In our study, in a subgroup of patients with unstable plaques, patients with AO had a GLP-1 level that was 1.5 times higher; GLP-1 is directly associated with the presence of AO in patients with unstable atherosclerotic plaques, while the level of GLP-1 ≥ 396,114 pg/mL with a sensitivity of 75% and a specificity of 68% is associated with the presence of AO in patients with unstable plaques in the CA. We understand that GLP-1 has well-known anti-atherosclerotic properties and that treatment with GLP-1 agonists reduces food intake, and thus these drugs are used in the treatment of obesity. However, in our sample of patients with coronary atherosclerosis, we received contradictory results, which may supplement the known information on this topic in white people. More in-depth research in this area is needed; it is possible to study the intestinal microbiota, and the genetic predisposition of GLP-1 resistance in patients with established coronary artery disease, especially those with unstable atherosclerotic plaques.

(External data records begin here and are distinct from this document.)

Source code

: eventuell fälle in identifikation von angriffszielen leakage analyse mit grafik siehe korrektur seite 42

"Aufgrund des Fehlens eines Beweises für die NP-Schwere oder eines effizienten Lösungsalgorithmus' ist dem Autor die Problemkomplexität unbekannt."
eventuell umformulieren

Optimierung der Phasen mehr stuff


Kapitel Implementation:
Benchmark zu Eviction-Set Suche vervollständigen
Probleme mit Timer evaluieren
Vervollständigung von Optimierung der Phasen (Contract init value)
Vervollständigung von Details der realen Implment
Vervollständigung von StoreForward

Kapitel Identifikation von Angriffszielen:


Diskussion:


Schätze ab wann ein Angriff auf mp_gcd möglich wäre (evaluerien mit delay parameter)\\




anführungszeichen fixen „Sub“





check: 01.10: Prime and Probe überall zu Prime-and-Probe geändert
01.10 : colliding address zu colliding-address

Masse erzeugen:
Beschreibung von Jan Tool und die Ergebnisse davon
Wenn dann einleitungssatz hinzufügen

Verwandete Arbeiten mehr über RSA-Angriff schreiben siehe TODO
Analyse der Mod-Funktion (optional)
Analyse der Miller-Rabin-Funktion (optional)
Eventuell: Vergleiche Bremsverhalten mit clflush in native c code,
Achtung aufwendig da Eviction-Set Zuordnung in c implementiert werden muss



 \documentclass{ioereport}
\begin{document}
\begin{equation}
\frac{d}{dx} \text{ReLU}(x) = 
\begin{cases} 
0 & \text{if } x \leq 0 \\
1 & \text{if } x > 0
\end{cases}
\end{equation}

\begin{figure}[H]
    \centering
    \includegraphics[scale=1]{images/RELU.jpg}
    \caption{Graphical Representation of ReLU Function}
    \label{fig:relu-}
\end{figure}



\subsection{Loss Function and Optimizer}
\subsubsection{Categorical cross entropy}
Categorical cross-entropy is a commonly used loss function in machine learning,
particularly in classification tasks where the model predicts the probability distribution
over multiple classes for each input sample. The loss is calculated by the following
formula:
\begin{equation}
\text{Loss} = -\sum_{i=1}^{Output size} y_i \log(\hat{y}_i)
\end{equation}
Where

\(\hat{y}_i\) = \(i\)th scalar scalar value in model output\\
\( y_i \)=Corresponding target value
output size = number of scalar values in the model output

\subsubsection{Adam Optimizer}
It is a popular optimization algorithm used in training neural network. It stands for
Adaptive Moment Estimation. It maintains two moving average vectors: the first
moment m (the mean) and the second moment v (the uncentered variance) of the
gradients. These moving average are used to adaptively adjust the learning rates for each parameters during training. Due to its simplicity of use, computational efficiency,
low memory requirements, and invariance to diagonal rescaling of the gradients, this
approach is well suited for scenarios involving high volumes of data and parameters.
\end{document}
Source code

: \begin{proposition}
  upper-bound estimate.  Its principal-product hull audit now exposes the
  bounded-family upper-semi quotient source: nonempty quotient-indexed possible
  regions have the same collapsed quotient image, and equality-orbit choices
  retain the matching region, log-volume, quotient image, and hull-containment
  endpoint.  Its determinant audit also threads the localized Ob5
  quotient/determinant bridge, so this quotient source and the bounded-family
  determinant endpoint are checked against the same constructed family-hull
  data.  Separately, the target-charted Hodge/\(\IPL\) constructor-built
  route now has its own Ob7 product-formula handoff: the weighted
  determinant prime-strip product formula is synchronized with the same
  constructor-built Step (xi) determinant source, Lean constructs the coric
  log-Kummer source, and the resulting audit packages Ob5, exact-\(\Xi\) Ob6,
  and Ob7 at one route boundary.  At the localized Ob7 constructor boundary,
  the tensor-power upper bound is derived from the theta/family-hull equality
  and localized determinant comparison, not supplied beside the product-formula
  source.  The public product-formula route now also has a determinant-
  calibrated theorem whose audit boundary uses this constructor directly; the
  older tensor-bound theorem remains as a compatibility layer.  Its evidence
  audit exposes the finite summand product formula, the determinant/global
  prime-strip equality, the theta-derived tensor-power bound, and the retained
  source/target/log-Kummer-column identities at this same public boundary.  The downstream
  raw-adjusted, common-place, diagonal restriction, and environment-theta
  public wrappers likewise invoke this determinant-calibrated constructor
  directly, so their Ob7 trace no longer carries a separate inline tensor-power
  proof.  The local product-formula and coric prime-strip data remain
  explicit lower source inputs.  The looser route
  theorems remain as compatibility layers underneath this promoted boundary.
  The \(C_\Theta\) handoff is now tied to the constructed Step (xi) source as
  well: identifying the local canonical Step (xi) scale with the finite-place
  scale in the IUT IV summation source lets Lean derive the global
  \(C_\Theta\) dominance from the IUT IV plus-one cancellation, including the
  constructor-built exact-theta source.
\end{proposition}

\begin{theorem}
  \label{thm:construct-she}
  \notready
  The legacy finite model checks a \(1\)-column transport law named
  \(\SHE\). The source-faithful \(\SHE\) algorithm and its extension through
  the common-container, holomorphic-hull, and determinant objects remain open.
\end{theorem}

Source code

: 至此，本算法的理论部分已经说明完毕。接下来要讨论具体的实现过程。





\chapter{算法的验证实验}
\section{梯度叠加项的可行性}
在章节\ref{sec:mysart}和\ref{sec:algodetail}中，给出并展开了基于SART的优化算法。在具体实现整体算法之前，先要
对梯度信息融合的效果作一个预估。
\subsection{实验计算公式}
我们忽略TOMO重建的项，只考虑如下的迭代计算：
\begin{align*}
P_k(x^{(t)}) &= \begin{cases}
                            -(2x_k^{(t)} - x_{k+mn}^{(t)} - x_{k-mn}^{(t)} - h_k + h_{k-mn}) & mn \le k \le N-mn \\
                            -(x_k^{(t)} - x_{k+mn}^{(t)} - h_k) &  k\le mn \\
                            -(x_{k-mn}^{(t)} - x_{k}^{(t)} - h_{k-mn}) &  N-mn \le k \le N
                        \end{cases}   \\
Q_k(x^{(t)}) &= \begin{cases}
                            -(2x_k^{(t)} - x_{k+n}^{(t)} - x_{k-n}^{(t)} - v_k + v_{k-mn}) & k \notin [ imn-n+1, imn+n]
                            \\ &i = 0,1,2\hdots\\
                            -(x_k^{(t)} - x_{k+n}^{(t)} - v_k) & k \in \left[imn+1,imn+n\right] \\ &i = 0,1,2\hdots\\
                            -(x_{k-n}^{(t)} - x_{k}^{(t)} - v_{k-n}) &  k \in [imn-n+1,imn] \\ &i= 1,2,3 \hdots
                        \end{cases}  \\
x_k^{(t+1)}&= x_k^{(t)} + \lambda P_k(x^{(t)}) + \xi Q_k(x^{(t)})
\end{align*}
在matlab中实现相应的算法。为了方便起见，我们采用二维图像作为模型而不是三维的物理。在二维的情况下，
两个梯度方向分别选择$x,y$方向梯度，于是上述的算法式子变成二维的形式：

Lipocalin-2 is a small lipid-binding protein with still unknown ligands [14], which is more expressed by mature adipocytes. Despite the well-studied role of lipocalin-2 in the immune response to bacterial infections, there is also evidence of its role as a pro-inflammatory adipokine in obesity and related metabolic diseases. There is an increase in circulating lipocalin-2 in patients with atherosclerosis and coronary artery disease and coronary CVD [28]. However, despite the fact that lipocalin-2 is elevated in the atherosclerotic focus, a more detailed study by Amersfoort and colleagues revealed that mice with lipocalin-2 deficiency had larger atherosclerotic lesions suggesting that lipocalin-2 deficiency may contribute to the growth of lesions in the early stages of the disease [14]. In a recent study on patients with coronary atherosclerosis, against the background of both normal and overweight patients, we obtained data that significantly higher levels of lipocalin-2 were found in patients with coronary atherosclerosis compared to patients with normal coronary arteries. Nevertheless, there was no difference between patients with stable and unstable atherosclerotic plaques [29].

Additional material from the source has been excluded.